There was relatively low agreement in ratings between SPs and TAs (Intraclass Correlation Coefficient, ICC2 = 0.52; 0.32, 0.66). Additionally, initial student self-assessments also showed no correlation with either SP or TA assessments (ICC2 with TA = 0.06; ICC2 with SP = 0.14) while their post assessments were only weakly correlated (ICC2 = 0.36 with TA; ICC2 = 0.34 with SP). On average, the SPs tended to rate students significantly lower than TAs with mean differences in competency scores of 14% (10–18%) for week 1 and 13% (9–17%) for week 2. Students were, in general, harder on themselves than either TAs or SPs especially in their initial assessments, which were, on average, 25.5% lower than the TAs (20–31%). Their final assessments, however, were only 10% lower (6–15%) on average than TAs but continued to differ significantly from the assessments given by the SPs during week 2.

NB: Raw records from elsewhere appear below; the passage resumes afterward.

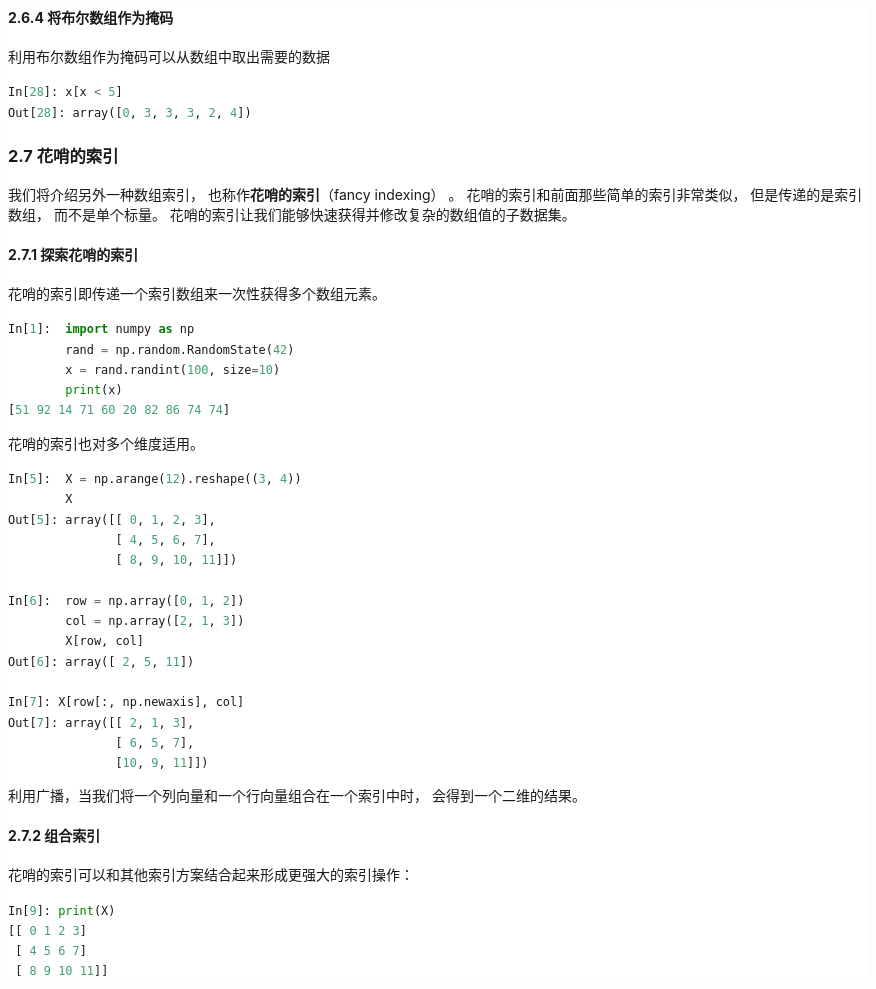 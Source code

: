 #### 2.6.4 将布尔数组作为掩码

利用布尔数组作为掩码可以从数组中取出需要的数据

```python
In[28]: x[x < 5]
Out[28]: array([0, 3, 3, 3, 2, 4])
```

### 2.7 花哨的索引

我们将介绍另外一种数组索引， 也称作**花哨的索引**（fancy indexing） 。 花哨的索引和前面那些简单的索引非常类似， 但是传递的是索引数组， 而不是单个标量。 花哨的索引让我们能够快速获得并修改复杂的数组值的子数据集。

#### 2.7.1 探索花哨的索引

花哨的索引即传递一个索引数组来一次性获得多个数组元素。

```python
In[1]:  import numpy as np
        rand = np.random.RandomState(42)
        x = rand.randint(100, size=10)
        print(x)
[51 92 14 71 60 20 82 86 74 74]
```

花哨的索引也对多个维度适用。

```python
In[5]:  X = np.arange(12).reshape((3, 4))
        X
Out[5]: array([[ 0, 1, 2, 3],
               [ 4, 5, 6, 7],
               [ 8, 9, 10, 11]])

In[6]:  row = np.array([0, 1, 2])
        col = np.array([2, 1, 3])
        X[row, col]
Out[6]: array([ 2, 5, 11])

In[7]: X[row[:, np.newaxis], col]
Out[7]: array([[ 2, 1, 3],
               [ 6, 5, 7],
               [10, 9, 11]])
```

利用广播，当我们将一个列向量和一个行向量组合在一个索引中时， 会得到一个二维的结果。

#### 2.7.2 组合索引

花哨的索引可以和其他索引方案结合起来形成更强大的索引操作：

```python
In[9]: print(X)
[[ 0 1 2 3]
 [ 4 5 6 7]
 [ 8 9 10 11]]
```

3.4. Student Self-Assessment

Students showed a dramatic gain in their self-confidence with their post-week two self-reported competency scores rising by an average of 22% (18–27%) from their pre-survey assessments. The plots below compare improvements in Comm, SEC, and MI which were all highly significant (mean change in Comm = 23% (19–27%), SEC = 19% (13–27%), MI = 22% (17–29%), all p-values < 0.001). Median improvements were similar across the three categories with roughly symmetric change score distributions (Figure 4). Students also showed a strong correlation between self-reported improvement in SEC and MI (r = 0.65 (0.55, 0.72)).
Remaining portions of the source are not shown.